- _Aim of the task_:
Search the entries below for the word "无法完成请求" and copy every line where it appears.

- _Supplied records_:

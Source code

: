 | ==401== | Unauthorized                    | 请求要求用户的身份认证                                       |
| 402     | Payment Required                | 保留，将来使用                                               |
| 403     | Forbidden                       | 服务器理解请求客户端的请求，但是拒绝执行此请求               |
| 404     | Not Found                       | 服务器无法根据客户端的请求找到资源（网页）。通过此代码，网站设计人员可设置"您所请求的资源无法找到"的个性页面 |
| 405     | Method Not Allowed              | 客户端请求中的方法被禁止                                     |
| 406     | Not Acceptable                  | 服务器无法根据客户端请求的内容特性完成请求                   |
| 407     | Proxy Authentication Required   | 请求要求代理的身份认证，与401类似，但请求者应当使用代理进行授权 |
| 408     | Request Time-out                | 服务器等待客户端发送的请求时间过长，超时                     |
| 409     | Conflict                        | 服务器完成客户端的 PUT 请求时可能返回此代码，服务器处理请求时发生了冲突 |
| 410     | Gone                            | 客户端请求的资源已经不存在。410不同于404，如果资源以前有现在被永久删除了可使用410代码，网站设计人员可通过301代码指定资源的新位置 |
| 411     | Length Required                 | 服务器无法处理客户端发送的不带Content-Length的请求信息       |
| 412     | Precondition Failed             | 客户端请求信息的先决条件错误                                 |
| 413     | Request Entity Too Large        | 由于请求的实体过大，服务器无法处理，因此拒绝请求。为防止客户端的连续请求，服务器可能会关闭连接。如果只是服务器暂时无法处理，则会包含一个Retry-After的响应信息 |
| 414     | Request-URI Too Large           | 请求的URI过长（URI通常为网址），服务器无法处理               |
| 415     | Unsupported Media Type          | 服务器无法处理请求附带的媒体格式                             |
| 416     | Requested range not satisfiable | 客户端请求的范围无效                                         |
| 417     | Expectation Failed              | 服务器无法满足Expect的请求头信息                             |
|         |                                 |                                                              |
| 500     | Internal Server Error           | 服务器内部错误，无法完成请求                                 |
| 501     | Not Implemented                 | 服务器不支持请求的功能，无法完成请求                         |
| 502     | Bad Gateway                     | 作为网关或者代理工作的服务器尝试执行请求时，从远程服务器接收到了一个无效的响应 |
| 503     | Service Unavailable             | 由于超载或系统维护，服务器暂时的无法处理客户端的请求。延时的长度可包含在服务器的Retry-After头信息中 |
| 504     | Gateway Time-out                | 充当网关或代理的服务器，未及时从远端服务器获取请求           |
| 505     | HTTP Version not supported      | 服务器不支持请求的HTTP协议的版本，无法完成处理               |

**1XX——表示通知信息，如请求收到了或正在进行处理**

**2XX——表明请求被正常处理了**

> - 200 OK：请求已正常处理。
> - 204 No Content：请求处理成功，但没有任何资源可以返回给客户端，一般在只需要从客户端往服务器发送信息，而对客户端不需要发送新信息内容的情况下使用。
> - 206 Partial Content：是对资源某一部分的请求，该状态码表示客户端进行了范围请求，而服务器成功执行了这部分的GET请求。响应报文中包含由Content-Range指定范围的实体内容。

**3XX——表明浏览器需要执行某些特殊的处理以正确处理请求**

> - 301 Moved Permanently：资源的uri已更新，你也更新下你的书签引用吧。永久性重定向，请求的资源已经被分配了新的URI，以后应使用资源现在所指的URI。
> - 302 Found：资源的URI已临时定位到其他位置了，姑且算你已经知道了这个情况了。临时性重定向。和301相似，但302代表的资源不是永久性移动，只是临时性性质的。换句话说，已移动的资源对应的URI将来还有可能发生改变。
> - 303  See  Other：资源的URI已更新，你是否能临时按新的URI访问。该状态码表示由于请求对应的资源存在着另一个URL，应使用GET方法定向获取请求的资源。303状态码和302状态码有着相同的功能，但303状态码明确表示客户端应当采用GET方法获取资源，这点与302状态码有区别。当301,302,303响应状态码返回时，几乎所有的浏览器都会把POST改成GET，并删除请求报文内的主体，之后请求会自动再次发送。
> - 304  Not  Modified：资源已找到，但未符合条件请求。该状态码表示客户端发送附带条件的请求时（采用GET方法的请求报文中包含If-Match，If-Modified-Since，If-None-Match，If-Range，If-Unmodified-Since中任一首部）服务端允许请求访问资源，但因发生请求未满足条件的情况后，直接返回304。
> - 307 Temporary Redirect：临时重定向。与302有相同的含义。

- _Task result_:
| 500     | Internal Server Error           | 服务器内部错误，无法完成请求                                 |
| 501     | Not Implemented                 | 服务器不支持请求的功能，无法完成请求                         |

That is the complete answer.